How to raise a complaint
If a hospital denies cashless facility at any enlisted network hospitals the policyholders can send a complaint to the concerned insurance company. The details and email ids of grievance redressal officers of insurance firms can be accessed from the website of the insurers or at https://bit.ly/3vhA1H .
If the policyholder does not receive a response from the insurer within a reasonable period of time or is dissatisfied with the response, it may approach the grievance redressal cell in the consumer affairs department of Irdai. Only complaints from the insured or the claimants shall be entertained. However, the cell does not entertain complaints written on behalf of policyholders by advocates or agents or by any third parties. Complainants will have to submit complete details of the complaint as required in the complaint registration form put on the website https://bit.ly/3vdPJTS.
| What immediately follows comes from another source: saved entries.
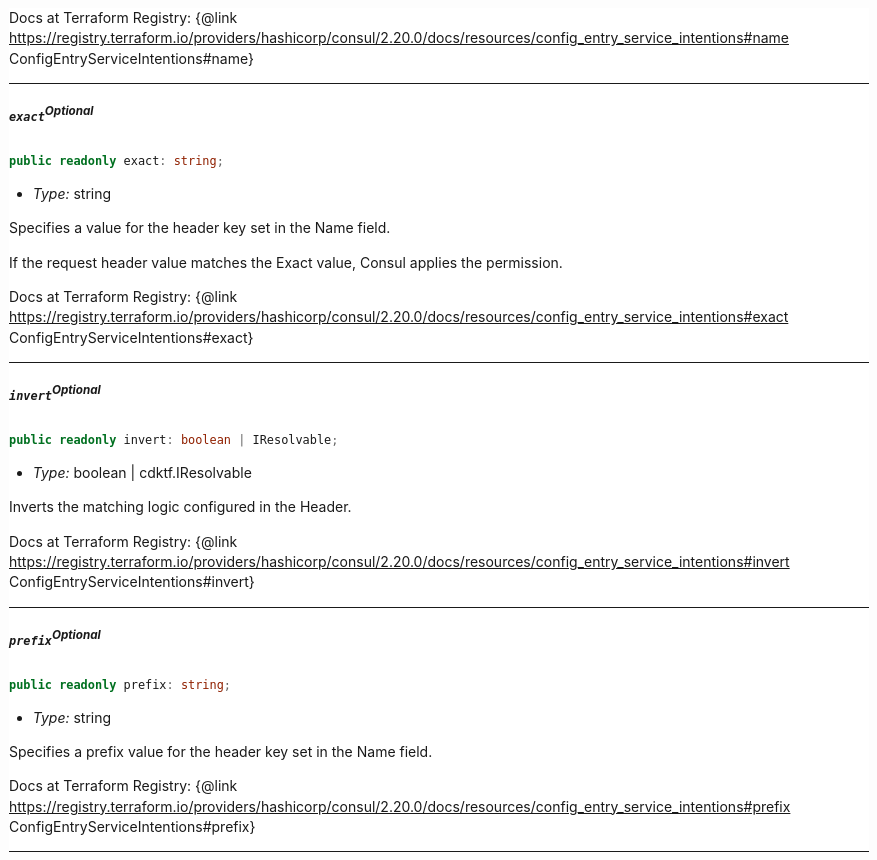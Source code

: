 Docs at Terraform Registry: {@link https://registry.terraform.io/providers/hashicorp/consul/2.20.0/docs/resources/config_entry_service_intentions#name ConfigEntryServiceIntentions#name}

---

##### `exact`<sup>Optional</sup> <a name="exact" id="@cdktf/provider-consul.configEntryServiceIntentions.ConfigEntryServiceIntentionsSourcesPermissionsHttpHeaders.property.exact"></a>

```typescript
public readonly exact: string;
```

- *Type:* string

Specifies a value for the header key set in the Name field.

If the request header value matches the Exact value, Consul applies the permission.

Docs at Terraform Registry: {@link https://registry.terraform.io/providers/hashicorp/consul/2.20.0/docs/resources/config_entry_service_intentions#exact ConfigEntryServiceIntentions#exact}

---

##### `invert`<sup>Optional</sup> <a name="invert" id="@cdktf/provider-consul.configEntryServiceIntentions.ConfigEntryServiceIntentionsSourcesPermissionsHttpHeaders.property.invert"></a>

```typescript
public readonly invert: boolean | IResolvable;
```

- *Type:* boolean | cdktf.IResolvable

Inverts the matching logic configured in the Header.

Docs at Terraform Registry: {@link https://registry.terraform.io/providers/hashicorp/consul/2.20.0/docs/resources/config_entry_service_intentions#invert ConfigEntryServiceIntentions#invert}

---

##### `prefix`<sup>Optional</sup> <a name="prefix" id="@cdktf/provider-consul.configEntryServiceIntentions.ConfigEntryServiceIntentionsSourcesPermissionsHttpHeaders.property.prefix"></a>

```typescript
public readonly prefix: string;
```

- *Type:* string

Specifies a prefix value for the header key set in the Name field.

Docs at Terraform Registry: {@link https://registry.terraform.io/providers/hashicorp/consul/2.20.0/docs/resources/config_entry_service_intentions#prefix ConfigEntryServiceIntentions#prefix}

---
The ombudsman acts as a counsellor and mediator and arrives at a fair recommendation based on the facts of the dispute. Insurance companies provide contact details of the insurance ombudsman in every policy document issued by them. Recently, the government had amended the Insurance Ombudsman Rules, 2017 to facilitate resolution of complaints regarding deficiencies in insurance services in a timely, cost-effective and impartial manner. Policyholders can make complaints electronically to the ombudsman and can track the status of their complaints online. The ombudsman accepts complaints regarding delay in settlement of claims, partial or total repudiation of claims by any life, general and health insurer, disputes over premium and misrepresentation of policy terms and conditions in the policy document or policy contract. Policyholders have to provide supporting documents and mention the name of the branch or office of the insurer against whom the complaint is made.
The complaint has to be filed within one year of the insurer’s order rejecting the representative’s claim is received. The insurer has to comply with the ombudsman’s decision within 30 days from the date of receipt. If the policyholder does not accept the decision, he can then approach the consumer forum. If the policyholder accepts the decision of the ombudsman, it will inform the company which will comply with the terms.
The award passed by the insurance ombudsman is binding on the insurer. However, at times courts have allowed appeals by insurers on the orders passed by the ombudsman in exercise of their constitutional powers. Each ombudsman can redress customer grievances in respect of insurance contracts on personal lines where the compensation sought is less than Rs 30 lakh.